> AVAILABLE DATA:
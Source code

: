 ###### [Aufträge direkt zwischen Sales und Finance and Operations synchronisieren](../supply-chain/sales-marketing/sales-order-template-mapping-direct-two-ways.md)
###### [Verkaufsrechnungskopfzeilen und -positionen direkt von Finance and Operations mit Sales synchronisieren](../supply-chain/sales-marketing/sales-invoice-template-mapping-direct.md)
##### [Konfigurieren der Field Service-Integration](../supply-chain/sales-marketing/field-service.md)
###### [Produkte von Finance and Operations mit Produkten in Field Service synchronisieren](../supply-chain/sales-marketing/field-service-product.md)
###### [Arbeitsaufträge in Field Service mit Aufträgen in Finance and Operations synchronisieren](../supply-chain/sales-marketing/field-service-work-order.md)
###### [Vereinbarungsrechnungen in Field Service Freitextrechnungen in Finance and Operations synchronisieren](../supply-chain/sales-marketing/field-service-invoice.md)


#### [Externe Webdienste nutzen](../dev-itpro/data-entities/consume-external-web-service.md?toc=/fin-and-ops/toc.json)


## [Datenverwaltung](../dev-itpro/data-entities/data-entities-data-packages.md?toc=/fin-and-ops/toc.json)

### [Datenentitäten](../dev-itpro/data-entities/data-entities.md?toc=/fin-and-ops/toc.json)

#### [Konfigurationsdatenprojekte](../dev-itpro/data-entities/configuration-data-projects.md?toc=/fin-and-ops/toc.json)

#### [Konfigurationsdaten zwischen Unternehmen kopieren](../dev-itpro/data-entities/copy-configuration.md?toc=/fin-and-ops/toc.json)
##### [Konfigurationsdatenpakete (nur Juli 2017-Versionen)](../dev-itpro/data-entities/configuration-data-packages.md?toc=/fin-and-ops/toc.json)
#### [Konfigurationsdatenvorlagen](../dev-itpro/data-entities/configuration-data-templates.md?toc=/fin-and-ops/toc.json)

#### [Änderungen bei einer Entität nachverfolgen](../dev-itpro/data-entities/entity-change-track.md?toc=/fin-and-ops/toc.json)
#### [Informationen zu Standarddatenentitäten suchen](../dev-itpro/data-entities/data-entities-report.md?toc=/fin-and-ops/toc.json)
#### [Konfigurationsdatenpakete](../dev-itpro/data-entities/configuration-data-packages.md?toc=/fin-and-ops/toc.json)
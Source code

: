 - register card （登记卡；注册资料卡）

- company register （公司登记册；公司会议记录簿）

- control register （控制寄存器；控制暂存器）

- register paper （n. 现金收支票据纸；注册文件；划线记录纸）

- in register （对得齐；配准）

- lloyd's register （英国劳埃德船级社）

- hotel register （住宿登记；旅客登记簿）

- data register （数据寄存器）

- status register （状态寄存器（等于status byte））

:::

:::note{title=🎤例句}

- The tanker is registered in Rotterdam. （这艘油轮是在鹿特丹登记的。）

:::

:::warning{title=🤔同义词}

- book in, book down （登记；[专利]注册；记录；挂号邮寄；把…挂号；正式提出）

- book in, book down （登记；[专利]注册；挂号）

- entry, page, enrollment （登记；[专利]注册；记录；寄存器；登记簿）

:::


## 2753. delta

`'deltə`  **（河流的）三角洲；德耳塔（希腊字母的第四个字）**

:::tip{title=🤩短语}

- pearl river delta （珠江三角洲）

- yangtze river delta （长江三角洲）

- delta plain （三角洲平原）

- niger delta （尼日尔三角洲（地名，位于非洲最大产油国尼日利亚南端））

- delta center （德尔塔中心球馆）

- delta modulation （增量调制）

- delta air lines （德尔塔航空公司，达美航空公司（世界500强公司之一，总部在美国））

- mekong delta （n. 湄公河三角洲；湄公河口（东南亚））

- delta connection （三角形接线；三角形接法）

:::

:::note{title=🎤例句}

> EXERCISE: Going through the entries above, show each line that contains "Konfigurationsdatenpakete".

> RESULT OF THIS EXERCISE:
##### [Konfigurationsdatenpakete (nur Juli 2017-Versionen)](../dev-itpro/data-entities/configuration-data-packages.md?toc=/fin-and-ops/toc.json)
#### [Konfigurationsdatenpakete](../dev-itpro/data-entities/configuration-data-packages.md?toc=/fin-and-ops/toc.json)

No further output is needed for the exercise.